**Exercise aim**.
Give back exactly the stretch of data below from the line holding "is designed to" through the line holding "unicode character, and", both ends included, and leave the remaining lines out.

(Records from a data source)
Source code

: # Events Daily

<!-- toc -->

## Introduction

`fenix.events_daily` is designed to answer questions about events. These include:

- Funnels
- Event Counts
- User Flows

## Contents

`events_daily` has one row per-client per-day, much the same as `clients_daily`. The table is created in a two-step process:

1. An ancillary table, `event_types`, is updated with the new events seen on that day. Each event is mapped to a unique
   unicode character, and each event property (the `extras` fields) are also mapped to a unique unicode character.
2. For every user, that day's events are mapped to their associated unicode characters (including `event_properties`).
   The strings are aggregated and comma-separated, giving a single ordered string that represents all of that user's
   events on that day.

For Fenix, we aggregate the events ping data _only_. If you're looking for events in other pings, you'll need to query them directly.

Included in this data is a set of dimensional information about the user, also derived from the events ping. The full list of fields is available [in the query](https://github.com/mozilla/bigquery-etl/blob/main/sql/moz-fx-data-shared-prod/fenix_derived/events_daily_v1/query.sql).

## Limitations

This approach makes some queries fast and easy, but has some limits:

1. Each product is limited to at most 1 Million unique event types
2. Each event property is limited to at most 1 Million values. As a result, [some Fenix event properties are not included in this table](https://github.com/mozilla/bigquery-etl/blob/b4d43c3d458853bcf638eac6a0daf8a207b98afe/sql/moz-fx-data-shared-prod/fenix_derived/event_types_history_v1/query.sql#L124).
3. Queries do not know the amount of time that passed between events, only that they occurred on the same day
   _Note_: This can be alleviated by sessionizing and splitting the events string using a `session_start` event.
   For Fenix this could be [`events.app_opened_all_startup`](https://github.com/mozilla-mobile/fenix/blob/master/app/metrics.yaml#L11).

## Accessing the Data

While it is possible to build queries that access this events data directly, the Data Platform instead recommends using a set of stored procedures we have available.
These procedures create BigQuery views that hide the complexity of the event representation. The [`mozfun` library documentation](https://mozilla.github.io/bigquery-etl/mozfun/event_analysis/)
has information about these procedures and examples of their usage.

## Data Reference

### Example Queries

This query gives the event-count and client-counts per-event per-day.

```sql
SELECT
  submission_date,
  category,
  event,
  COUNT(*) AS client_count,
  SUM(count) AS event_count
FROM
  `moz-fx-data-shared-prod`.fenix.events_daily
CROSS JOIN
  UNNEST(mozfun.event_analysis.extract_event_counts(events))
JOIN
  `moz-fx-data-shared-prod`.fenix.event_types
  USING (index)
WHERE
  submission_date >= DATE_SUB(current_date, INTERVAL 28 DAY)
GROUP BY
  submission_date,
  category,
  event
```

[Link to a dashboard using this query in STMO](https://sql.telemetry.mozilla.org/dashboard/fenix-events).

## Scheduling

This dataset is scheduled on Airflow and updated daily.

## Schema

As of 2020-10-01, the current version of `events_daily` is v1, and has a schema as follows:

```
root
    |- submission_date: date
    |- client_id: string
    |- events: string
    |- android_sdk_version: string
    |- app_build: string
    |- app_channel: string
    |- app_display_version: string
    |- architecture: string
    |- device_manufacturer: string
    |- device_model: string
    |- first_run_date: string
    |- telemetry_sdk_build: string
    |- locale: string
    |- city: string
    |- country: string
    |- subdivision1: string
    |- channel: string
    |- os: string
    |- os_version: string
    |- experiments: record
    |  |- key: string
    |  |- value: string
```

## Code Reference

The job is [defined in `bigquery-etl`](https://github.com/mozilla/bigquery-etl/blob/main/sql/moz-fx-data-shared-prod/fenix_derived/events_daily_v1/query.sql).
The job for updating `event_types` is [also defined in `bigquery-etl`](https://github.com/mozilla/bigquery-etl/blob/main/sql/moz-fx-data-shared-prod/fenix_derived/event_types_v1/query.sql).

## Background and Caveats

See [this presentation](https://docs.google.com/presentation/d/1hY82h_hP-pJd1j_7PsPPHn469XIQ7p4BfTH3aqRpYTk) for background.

**Output for this exercise**.
`fenix.events_daily` is designed to answer questions about events. These include:

- Funnels
- Event Counts
- User Flows

## Contents

`events_daily` has one row per-client per-day, much the same as `clients_daily`. The table is created in a two-step process:

1. An ancillary table, `event_types`, is updated with the new events seen on that day. Each event is mapped to a unique
   unicode character, and each event property (the `extras` fields) are also mapped to a unique unicode character.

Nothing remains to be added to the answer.